Aus diesen Bibelversen können wir Folgendes lernen und auch wichtige Schlussfolgerungen ziehen:

Unterscheidung Psalmen, Loblieder, geistliche Lieder

  • Paulus unterscheidet Psalmen, Loblieder und geistliche Lieder. Es handelt sich um geistliche Kompositionen (inhaltlich und musikalisch), in der sich die Freude der Versammlung (Gemeinde) Gottes ausdrückt. Es sind somit heilige metrische Kompositionen von Christen. Wir drücken darin unsere Anbetung (Psalmen) und unser Lob (Loblieder) sowie unsere Wertschätzung der christlichen Wahrheit in ihrer praktischen Anwendung auf das Glaubensleben (geistliche Lieder) aus. „Geistlich" wird bei der niedrigsten Klasse der hier genannten Lieder hinzugefügt, um zu zeigen, dass diese Lieder dem Herrn geweiht sind und nicht einfach Reime einer menschlichen Überlegung darstellen.
    Bei „Psalmen" handelt es sich nicht um alttestamentliche Psalmen, sondern um erhabenes christliches Gedankengut. Es sind Anbetungslieder in höchster dichterischer Form. „Loblieder" sind solche Lieder, die zum Preis Gottes gesungen werden.
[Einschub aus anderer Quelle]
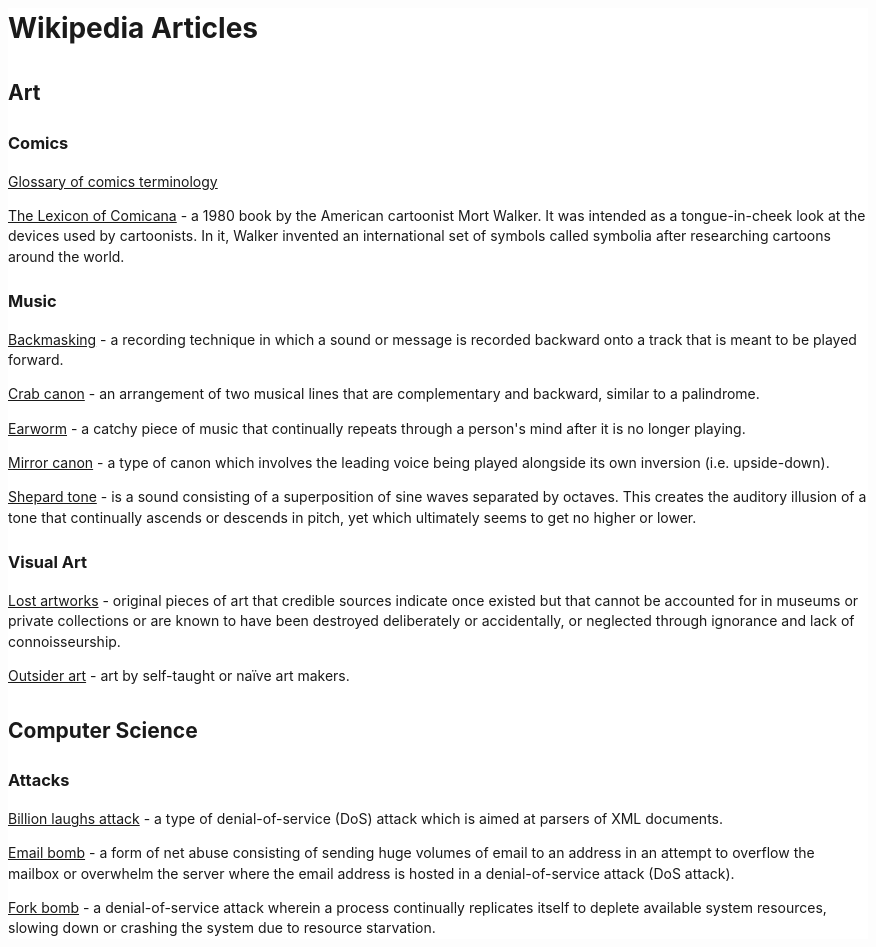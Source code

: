 # Wikipedia Articles

## Art

### Comics

[Glossary of comics terminology](https://en.wikipedia.org/wiki/Glossary_of_comics_terminology)

[The Lexicon of Comicana](https://en.wikipedia.org/wiki/The_Lexicon_of_Comicana) - a 1980 book by the American cartoonist Mort Walker. It was intended as a tongue-in-cheek look at the devices used by cartoonists. In it, Walker invented an international set of symbols called symbolia after researching cartoons around the world.

### Music

[Backmasking](https://en.wikipedia.org/wiki/Backmasking) - a recording technique in which a sound or message is recorded backward onto a track that is meant to be played forward.

[Crab canon](https://en.wikipedia.org/wiki/Crab_canon) - an arrangement of two musical lines that are complementary and backward, similar to a palindrome.

[Earworm](https://en.wikipedia.org/wiki/Earworm) - a catchy piece of music that continually repeats through a person's mind after it is no longer playing.

[Mirror canon](https://en.wikipedia.org/wiki/Mirror_canon) - a type of canon which involves the leading voice being played alongside its own inversion (i.e. upside-down).

[Shepard tone](https://en.wikipedia.org/wiki/Shepard_tone) - is a sound consisting of a superposition of sine waves separated by octaves. This creates the auditory illusion of a tone that continually ascends or descends in pitch, yet which ultimately seems to get no higher or lower.

### Visual Art

[Lost artworks](https://en.wikipedia.org/wiki/Lost_artworks) - original pieces of art that credible sources indicate once existed but that cannot be accounted for in museums or private collections or are known to have been destroyed deliberately or accidentally, or neglected through ignorance and lack of connoisseurship.

[Outsider art](https://en.wikipedia.org/wiki/Outsider_art) - art by self-taught or naïve art makers.

## Computer Science

### Attacks

[Billion laughs attack](https://en.wikipedia.org/wiki/Billion_laughs_attack) - a type of denial-of-service (DoS) attack which is aimed at parsers of XML documents.

[Email bomb](https://en.wikipedia.org/wiki/Email_bomb) - a form of net abuse consisting of sending huge volumes of email to an address in an attempt to overflow the mailbox or overwhelm the server where the email address is hosted in a denial-of-service attack (DoS attack).

[Fork bomb](https://en.wikipedia.org/wiki/Fork_bomb) - a denial-of-service attack wherein a process continually replicates itself to deplete available system resources, slowing down or crashing the system due to resource starvation.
Ihr Inhalt sind nicht unsere Umstände und Erfahrungen. Gott, unser Vater, wird in seiner Größe und Herrlichkeit und Gnade im Herrn Jesus gepriesen. „Geistliche Lieder" sind eben keine weltlichen Lieder. Sie haben als Inhalt die christliche Wahrheit in ihrer praktischen Verwirklichung. Man kann an das Leben in praktischer Heiligung denken, an christliche Erfahrungen, an das Vertrauen auf Gott, Gebet, an das Erforschen des Wortes Gottes, und allgemein denken wir an das geistliche Leben.

Schlussfolgerung: Echte geistliche Lieder enthalten die christliche Wahrheit und führen zur Anbetung Gottes. Sie sind inhaltsreich und nicht inhaltsarm. Anbetung ist das Gegenteil von dem heutigen „Worship" oder „Lobpreis". Es geht um Gott und um den Herrn Jesus. Solche Lieder enthalten neutestamentliche Inhalte und stellen nicht uns Christen, weder den Schreiber oder Komponisten noch unsere Musik in den Mittelpunkt, sondern Gott. Wenn am Ende wir Christen oder die Autoren vor Augen stehen, gehören diese Lieder nicht zu der Kategorie, von der Paulus spricht.

Kein Gefühlsrausch

  • „Berauscht euch nicht mit Wein" ist der Gegensatz zu den geistlichen Liedern und Psalmen ... Das heißt, geistliche Lieder haben es mit geistlicher Nüchternheit und Besonnenheit zu tun. Sie sprechen nicht in erster Linie unsere Gefühle an, obwohl wir mit Geist, Seele und Leib diese Lieder singen und hören wollen. Auch unsere Emotionen sind somit eingeschlossen im Singen und Zuhören. Es geht nicht um ein (gefühlsmäßiges) Berauschen, sondern um ein wirkliches Erfülltsein mit dem Geist Gottes, der heilig ist. Unsere Herzen und Gewissen werden auf das Wort Gottes, auf Christus und Gott, den Vater, gelenkt. Wir dürfen geistliche Erfahrungen aufgreifen, um sie dankbar für Gott zu singen.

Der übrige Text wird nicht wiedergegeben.